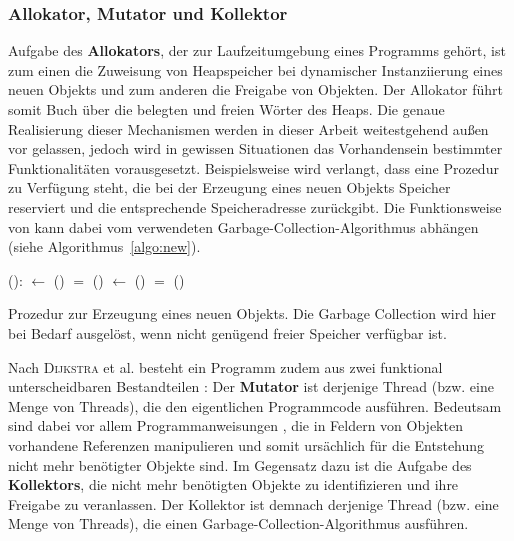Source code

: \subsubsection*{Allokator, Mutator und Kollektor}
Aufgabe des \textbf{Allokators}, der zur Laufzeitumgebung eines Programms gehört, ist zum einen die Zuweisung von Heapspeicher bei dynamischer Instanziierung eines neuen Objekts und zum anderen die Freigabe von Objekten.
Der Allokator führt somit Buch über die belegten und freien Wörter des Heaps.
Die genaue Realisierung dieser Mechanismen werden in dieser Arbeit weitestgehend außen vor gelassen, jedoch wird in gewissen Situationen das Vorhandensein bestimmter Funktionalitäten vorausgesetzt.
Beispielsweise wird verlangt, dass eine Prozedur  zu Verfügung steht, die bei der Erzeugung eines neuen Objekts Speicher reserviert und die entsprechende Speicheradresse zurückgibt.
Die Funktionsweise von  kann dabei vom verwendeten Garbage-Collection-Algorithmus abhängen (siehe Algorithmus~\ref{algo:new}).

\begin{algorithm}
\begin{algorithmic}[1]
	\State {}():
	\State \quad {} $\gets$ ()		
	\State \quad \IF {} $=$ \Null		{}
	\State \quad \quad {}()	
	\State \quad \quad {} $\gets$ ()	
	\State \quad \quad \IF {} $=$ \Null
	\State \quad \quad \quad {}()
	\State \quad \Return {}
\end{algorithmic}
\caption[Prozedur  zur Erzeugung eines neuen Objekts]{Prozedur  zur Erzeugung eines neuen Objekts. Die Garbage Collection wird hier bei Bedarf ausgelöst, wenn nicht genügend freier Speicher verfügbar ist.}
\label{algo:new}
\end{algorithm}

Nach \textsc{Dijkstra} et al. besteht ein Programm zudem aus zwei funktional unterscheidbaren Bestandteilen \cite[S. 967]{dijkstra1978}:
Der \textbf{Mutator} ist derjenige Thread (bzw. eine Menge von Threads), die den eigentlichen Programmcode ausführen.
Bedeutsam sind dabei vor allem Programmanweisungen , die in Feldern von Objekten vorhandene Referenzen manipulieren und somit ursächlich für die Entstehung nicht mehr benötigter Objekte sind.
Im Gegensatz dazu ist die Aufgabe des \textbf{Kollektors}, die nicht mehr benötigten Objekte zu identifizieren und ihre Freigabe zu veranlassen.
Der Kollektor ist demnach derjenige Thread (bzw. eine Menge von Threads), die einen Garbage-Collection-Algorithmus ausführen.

........

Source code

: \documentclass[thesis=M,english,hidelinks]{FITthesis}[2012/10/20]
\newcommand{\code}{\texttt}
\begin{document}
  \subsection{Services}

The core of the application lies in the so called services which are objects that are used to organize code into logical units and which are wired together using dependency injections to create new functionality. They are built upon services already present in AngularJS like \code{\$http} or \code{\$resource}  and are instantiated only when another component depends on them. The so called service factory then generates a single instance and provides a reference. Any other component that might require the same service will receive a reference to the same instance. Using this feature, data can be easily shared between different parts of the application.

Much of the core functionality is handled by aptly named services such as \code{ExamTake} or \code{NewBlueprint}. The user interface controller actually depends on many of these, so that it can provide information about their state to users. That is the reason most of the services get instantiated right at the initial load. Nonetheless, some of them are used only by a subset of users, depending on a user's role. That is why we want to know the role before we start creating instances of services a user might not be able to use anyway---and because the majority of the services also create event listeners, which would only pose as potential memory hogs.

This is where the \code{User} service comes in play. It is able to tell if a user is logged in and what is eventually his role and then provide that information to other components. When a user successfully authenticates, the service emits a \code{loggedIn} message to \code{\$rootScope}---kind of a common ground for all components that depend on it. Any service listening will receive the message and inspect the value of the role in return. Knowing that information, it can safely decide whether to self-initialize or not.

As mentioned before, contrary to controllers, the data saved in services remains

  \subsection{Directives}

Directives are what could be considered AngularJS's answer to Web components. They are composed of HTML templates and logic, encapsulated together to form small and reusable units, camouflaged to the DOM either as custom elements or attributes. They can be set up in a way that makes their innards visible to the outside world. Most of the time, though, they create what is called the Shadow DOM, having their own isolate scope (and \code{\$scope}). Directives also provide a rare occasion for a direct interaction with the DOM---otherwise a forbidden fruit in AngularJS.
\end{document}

........

• _TRY IT_
Go back to the listing above. Copy word for word the lines from the one with "Die genaue Realisierung" through the one with "Bedeutsam sind dabei", and nothing more.

• _EXERCISE SOLUTION_
Die genaue Realisierung dieser Mechanismen werden in dieser Arbeit weitestgehend außen vor gelassen, jedoch wird in gewissen Situationen das Vorhandensein bestimmter Funktionalitäten vorausgesetzt.
Beispielsweise wird verlangt, dass eine Prozedur  zu Verfügung steht, die bei der Erzeugung eines neuen Objekts Speicher reserviert und die entsprechende Speicheradresse zurückgibt.
Die Funktionsweise von  kann dabei vom verwendeten Garbage-Collection-Algorithmus abhängen (siehe Algorithmus~\ref{algo:new}).

\begin{algorithm}
\begin{algorithmic}[1]
	\State {}():
	\State \quad {} $\gets$ ()		
	\State \quad \IF {} $=$ \Null		{}
	\State \quad \quad {}()	
	\State \quad \quad {} $\gets$ ()	
	\State \quad \quad \IF {} $=$ \Null
	\State \quad \quad \quad {}()
	\State \quad \Return {}
\end{algorithmic}
\caption[Prozedur  zur Erzeugung eines neuen Objekts]{Prozedur  zur Erzeugung eines neuen Objekts. Die Garbage Collection wird hier bei Bedarf ausgelöst, wenn nicht genügend freier Speicher verfügbar ist.}
\label{algo:new}
\end{algorithm}

Nach \textsc{Dijkstra} et al. besteht ein Programm zudem aus zwei funktional unterscheidbaren Bestandteilen \cite[S. 967]{dijkstra1978}:
Der \textbf{Mutator} ist derjenige Thread (bzw. eine Menge von Threads), die den eigentlichen Programmcode ausführen.
Bedeutsam sind dabei vor allem Programmanweisungen , die in Feldern von Objekten vorhandene Referenzen manipulieren und somit ursächlich für die Entstehung nicht mehr benötigter Objekte sind.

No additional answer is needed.